[SOURCE MATERIAL]
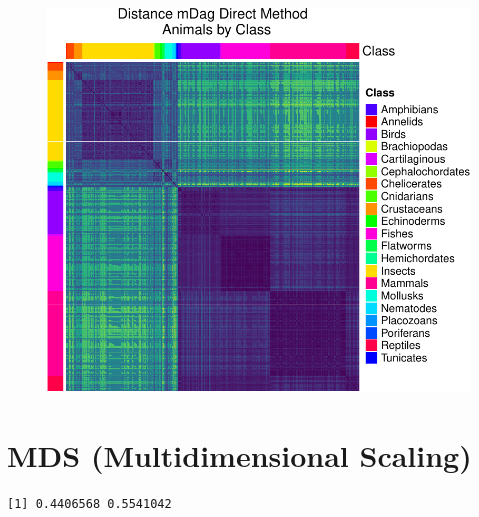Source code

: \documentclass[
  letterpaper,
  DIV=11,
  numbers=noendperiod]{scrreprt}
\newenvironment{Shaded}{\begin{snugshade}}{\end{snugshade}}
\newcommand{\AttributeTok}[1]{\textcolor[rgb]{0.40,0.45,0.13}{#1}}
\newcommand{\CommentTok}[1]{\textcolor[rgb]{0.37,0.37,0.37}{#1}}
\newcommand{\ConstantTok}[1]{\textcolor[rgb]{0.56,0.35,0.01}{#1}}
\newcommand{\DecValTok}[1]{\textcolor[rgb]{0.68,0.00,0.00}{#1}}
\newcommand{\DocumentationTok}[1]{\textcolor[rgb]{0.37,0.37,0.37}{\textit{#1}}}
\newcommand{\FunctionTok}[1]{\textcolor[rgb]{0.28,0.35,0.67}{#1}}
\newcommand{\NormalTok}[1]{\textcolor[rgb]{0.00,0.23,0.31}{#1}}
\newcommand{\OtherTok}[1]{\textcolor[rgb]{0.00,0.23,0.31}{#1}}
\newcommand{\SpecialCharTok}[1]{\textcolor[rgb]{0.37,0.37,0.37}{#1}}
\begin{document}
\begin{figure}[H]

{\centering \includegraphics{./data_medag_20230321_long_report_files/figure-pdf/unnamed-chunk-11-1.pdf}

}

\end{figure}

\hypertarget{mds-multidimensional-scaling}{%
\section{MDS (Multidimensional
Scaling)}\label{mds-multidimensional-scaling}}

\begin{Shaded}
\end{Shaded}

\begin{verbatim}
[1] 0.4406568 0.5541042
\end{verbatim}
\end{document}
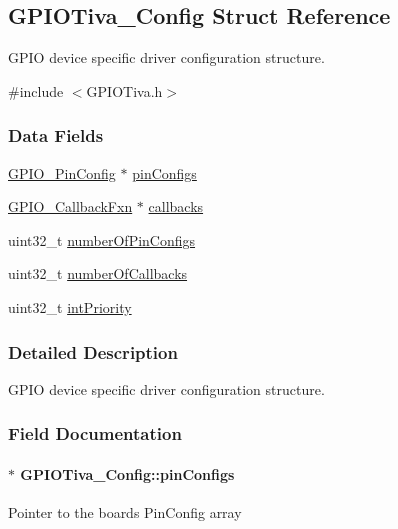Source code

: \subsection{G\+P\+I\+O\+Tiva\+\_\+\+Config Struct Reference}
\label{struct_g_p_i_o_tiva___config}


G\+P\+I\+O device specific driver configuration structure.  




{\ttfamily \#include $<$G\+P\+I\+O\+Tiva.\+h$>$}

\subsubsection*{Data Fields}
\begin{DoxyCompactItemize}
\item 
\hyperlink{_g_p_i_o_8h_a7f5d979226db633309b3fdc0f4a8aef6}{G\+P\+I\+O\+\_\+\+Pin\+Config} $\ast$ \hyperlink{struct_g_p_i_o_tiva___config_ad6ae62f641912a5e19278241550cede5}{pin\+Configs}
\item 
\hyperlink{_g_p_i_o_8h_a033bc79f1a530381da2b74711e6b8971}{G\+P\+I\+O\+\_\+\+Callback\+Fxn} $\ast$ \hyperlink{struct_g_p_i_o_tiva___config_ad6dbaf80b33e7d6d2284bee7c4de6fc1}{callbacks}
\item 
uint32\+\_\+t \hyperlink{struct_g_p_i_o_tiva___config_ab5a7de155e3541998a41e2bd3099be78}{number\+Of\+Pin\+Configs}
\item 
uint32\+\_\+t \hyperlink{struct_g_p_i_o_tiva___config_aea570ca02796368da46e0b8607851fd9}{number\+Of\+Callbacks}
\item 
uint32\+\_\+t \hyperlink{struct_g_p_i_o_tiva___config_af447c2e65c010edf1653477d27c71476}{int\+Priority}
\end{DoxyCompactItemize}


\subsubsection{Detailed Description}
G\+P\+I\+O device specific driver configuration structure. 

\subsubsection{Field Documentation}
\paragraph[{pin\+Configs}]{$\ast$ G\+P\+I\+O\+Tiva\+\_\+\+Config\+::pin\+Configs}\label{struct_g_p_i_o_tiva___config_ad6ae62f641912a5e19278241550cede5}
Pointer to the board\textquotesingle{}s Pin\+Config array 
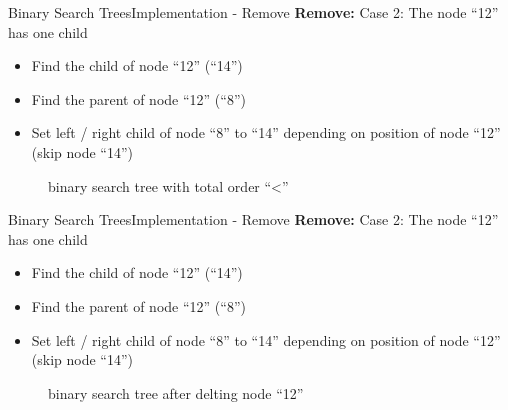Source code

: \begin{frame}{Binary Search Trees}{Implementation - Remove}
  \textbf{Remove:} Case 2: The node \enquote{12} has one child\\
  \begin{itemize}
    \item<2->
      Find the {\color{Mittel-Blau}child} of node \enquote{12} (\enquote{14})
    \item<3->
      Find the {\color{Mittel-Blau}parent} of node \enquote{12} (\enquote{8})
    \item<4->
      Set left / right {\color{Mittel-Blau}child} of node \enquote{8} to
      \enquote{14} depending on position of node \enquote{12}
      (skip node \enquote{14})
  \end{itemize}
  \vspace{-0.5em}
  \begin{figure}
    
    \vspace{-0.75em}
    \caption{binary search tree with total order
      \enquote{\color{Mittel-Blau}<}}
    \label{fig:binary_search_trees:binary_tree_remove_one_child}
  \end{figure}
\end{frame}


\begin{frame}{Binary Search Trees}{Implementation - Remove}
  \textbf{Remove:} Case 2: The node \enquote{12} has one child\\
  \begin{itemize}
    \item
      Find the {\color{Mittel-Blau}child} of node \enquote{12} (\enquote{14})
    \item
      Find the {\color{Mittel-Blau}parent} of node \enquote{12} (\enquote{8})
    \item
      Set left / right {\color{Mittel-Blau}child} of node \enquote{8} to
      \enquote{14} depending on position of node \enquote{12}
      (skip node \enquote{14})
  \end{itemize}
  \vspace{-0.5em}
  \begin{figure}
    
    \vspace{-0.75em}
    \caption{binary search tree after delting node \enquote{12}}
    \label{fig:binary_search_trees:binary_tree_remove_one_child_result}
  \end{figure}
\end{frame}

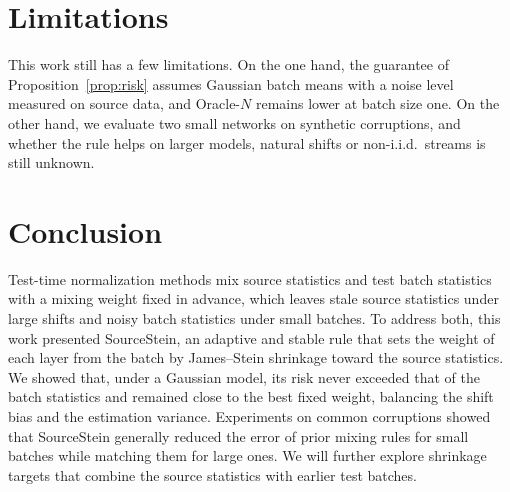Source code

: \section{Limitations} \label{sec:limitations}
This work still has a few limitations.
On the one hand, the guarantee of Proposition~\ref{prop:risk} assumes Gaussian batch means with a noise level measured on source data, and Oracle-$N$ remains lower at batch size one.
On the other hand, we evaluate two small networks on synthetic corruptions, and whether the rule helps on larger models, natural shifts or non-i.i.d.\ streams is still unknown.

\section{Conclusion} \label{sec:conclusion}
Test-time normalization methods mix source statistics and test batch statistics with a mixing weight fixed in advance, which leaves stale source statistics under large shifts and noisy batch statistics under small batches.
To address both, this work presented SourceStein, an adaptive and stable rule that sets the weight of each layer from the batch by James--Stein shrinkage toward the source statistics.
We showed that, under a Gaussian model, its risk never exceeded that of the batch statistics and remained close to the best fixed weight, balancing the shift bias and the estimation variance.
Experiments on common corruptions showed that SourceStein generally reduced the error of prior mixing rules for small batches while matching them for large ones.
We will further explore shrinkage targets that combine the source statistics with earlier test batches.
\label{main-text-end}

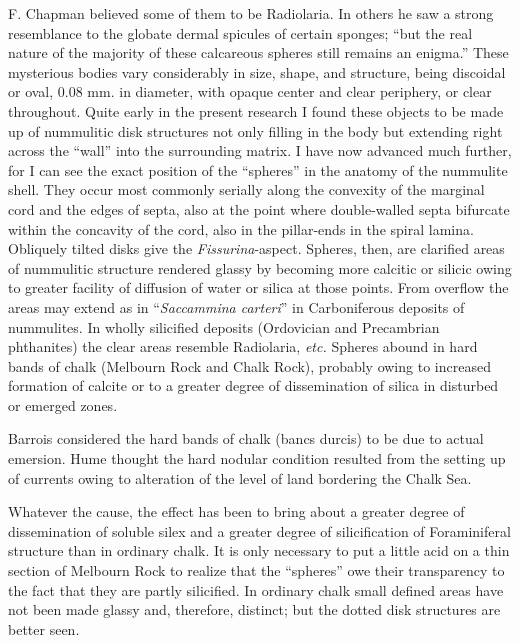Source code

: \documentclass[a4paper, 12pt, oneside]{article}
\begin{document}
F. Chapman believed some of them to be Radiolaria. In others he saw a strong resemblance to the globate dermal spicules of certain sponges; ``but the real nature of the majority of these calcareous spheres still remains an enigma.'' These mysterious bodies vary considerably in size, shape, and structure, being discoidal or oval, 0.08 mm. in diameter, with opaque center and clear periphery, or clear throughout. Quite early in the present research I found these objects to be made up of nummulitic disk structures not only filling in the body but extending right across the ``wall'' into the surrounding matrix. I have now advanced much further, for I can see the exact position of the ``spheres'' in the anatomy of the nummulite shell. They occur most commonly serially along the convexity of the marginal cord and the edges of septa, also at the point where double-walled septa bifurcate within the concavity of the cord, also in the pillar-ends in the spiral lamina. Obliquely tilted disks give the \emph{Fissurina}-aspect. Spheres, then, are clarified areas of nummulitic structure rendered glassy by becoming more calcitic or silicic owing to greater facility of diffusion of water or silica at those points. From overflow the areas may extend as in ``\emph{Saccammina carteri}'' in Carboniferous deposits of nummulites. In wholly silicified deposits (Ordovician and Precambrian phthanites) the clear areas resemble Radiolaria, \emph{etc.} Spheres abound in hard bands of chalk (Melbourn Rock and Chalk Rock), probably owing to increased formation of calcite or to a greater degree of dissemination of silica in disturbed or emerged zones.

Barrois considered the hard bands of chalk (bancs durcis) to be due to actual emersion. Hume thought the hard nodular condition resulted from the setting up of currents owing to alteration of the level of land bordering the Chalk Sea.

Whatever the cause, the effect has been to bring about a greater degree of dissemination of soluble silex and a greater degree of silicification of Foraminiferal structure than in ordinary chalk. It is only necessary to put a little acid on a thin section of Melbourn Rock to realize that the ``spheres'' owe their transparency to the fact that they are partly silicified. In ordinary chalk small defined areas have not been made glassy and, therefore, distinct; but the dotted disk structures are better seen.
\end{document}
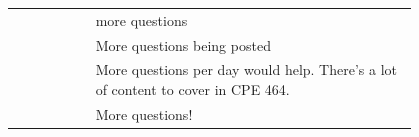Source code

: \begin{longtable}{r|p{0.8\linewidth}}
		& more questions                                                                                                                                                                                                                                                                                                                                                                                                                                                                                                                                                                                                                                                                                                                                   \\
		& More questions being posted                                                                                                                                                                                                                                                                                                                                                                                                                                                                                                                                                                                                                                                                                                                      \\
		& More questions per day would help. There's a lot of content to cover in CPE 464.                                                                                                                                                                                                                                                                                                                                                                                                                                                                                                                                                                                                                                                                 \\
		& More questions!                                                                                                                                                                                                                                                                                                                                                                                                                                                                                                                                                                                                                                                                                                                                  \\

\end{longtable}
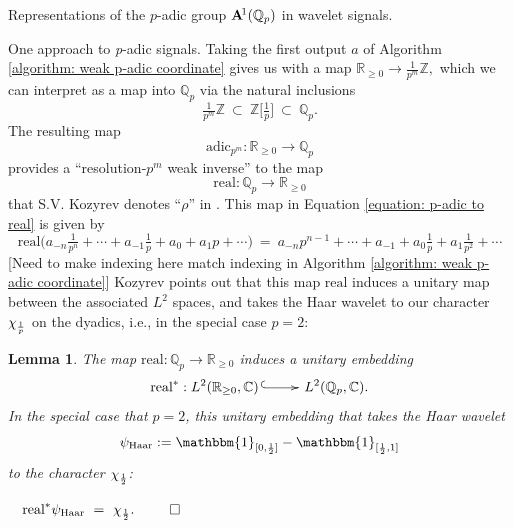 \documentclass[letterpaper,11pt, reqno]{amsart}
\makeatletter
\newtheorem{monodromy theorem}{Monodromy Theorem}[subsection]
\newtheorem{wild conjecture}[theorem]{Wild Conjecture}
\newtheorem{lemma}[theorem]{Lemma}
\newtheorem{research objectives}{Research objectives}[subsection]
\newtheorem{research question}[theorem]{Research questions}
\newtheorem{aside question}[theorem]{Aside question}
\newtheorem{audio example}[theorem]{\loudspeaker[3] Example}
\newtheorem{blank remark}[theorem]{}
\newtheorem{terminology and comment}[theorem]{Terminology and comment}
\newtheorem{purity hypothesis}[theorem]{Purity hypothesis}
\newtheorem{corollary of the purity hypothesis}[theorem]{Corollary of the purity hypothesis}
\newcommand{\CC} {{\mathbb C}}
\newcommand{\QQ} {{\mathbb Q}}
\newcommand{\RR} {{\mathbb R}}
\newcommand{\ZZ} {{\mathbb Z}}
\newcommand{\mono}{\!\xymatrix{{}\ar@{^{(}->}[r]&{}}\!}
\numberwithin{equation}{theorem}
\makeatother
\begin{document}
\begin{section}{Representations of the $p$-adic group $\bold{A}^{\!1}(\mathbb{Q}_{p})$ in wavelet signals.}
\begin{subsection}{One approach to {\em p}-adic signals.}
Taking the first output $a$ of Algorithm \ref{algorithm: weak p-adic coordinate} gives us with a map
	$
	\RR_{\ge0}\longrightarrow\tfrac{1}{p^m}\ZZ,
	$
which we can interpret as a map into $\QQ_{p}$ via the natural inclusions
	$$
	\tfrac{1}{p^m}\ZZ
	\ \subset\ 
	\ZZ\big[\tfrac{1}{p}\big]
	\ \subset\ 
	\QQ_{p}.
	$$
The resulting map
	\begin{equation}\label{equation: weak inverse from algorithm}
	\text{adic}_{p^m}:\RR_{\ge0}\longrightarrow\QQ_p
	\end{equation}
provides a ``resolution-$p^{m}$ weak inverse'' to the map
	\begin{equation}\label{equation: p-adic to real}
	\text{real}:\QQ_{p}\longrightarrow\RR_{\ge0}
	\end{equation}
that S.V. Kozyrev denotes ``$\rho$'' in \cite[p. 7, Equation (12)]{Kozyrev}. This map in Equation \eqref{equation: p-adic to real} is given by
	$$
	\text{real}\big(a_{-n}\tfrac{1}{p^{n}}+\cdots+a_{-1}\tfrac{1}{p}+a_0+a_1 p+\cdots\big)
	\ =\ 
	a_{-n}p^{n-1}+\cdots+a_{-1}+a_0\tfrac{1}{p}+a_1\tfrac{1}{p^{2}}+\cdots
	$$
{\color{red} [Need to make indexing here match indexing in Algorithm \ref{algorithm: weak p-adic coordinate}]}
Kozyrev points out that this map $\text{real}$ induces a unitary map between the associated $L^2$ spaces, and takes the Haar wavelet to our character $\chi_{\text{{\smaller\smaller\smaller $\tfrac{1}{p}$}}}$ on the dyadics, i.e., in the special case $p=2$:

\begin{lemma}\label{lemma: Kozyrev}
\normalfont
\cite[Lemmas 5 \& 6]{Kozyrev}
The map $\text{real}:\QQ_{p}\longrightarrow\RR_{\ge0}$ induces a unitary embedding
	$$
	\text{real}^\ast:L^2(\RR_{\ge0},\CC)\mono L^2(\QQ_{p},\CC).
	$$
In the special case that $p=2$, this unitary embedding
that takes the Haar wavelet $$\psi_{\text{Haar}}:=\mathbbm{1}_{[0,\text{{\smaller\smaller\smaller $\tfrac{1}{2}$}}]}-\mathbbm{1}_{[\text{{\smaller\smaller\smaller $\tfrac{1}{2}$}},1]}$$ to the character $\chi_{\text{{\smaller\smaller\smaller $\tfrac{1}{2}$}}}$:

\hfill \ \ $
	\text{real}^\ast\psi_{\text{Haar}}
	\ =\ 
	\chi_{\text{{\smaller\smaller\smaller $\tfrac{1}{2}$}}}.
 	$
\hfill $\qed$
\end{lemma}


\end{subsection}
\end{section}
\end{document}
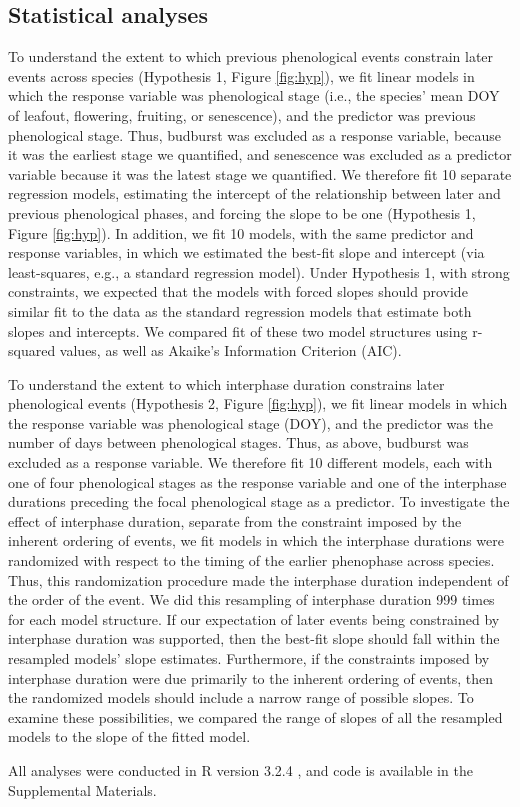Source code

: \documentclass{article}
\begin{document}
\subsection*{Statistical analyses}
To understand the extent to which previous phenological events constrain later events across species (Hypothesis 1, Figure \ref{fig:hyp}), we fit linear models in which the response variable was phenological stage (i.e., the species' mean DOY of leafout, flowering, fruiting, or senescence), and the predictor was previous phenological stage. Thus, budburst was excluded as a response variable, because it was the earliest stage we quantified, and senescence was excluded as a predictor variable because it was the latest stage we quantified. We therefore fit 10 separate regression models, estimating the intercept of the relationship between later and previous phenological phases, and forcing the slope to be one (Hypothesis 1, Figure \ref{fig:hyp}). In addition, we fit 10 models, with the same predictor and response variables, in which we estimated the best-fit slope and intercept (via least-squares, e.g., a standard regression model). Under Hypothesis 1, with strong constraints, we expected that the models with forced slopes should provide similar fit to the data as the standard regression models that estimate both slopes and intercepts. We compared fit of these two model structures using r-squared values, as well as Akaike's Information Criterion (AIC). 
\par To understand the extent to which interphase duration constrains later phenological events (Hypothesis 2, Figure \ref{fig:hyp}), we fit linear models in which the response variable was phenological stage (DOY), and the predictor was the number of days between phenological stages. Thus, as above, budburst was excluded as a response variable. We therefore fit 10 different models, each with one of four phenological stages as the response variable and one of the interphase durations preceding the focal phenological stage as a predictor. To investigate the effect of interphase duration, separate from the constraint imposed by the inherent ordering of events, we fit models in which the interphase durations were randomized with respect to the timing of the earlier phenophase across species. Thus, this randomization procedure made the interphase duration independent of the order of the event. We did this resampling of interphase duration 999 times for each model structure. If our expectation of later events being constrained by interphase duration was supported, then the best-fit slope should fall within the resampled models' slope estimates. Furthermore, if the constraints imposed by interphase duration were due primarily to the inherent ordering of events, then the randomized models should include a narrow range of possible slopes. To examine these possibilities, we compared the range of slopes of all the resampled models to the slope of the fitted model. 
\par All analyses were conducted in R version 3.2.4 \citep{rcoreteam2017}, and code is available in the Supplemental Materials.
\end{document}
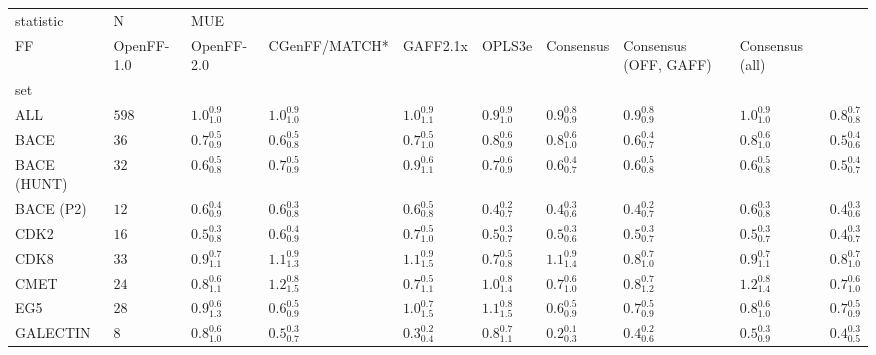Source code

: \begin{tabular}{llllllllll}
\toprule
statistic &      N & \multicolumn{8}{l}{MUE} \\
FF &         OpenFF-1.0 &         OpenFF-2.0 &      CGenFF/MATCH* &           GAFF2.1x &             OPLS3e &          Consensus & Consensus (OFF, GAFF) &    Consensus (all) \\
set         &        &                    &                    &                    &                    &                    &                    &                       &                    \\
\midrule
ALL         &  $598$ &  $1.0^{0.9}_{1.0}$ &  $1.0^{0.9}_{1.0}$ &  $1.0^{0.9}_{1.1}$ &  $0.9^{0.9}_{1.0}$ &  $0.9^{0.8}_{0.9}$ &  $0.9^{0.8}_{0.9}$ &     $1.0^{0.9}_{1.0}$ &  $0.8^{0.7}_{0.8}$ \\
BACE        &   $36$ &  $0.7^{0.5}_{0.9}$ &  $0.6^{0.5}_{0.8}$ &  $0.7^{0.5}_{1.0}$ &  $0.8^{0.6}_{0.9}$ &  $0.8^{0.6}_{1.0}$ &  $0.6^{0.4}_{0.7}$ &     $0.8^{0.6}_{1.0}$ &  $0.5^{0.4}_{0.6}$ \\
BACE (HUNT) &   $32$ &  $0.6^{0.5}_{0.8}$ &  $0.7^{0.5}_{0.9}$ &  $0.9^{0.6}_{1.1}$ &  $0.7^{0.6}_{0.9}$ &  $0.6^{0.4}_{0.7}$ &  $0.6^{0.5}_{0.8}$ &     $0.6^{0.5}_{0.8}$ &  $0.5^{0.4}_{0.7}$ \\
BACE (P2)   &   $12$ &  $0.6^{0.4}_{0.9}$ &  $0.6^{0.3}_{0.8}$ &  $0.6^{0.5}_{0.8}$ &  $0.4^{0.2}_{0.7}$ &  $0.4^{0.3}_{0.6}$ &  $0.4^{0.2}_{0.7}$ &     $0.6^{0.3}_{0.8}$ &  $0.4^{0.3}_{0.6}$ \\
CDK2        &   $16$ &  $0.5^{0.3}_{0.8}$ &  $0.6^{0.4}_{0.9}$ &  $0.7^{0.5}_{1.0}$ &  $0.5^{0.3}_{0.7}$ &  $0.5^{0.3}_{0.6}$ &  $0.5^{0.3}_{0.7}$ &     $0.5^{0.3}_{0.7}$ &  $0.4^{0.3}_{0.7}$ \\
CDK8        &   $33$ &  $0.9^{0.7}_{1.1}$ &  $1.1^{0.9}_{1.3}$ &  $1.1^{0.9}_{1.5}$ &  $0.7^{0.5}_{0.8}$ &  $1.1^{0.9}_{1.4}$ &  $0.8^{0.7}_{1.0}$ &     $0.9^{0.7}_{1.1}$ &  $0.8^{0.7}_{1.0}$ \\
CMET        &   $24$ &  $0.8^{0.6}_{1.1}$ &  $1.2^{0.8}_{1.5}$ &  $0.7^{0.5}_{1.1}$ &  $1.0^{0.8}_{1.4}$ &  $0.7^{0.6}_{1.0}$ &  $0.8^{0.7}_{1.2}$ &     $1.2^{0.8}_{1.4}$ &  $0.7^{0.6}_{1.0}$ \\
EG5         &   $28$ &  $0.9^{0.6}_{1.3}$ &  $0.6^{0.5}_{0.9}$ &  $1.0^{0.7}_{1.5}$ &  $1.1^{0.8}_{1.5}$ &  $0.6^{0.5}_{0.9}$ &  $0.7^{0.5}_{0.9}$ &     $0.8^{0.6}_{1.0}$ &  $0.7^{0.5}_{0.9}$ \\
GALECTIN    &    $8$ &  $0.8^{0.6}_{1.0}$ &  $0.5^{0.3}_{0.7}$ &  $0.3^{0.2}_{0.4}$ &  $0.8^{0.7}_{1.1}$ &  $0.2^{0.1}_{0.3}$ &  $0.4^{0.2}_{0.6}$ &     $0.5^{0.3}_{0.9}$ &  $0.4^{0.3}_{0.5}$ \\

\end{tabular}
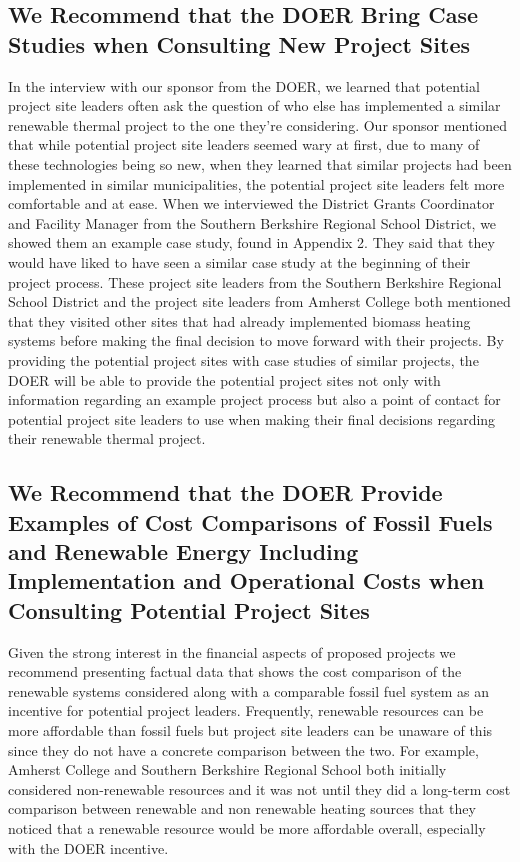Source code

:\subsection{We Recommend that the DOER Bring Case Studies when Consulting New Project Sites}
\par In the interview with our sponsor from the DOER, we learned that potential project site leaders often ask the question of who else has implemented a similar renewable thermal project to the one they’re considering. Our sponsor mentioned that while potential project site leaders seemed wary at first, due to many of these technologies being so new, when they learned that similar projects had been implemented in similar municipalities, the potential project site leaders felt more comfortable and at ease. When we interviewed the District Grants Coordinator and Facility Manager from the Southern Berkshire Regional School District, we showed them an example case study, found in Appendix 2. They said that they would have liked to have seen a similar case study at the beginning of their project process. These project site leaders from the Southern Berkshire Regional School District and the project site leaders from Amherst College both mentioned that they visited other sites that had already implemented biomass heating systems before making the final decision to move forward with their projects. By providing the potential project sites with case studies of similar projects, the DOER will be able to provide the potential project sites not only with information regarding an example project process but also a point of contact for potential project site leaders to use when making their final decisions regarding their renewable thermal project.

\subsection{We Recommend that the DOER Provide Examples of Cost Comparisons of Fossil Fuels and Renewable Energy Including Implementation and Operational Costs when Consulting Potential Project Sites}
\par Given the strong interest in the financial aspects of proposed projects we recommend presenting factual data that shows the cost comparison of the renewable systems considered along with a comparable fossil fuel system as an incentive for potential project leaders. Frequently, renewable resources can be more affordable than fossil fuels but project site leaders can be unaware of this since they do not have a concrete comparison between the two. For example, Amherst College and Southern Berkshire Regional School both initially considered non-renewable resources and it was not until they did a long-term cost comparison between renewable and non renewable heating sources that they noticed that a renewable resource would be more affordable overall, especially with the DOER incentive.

[TASK DESCRIPTION] Search the listing above for "subsubsection" and copy every line that holds it.

[REPLY]
\subsubsection*{Data Fields}
\subsubsection{Detailed Description}
\subsubsection{Field Documentation}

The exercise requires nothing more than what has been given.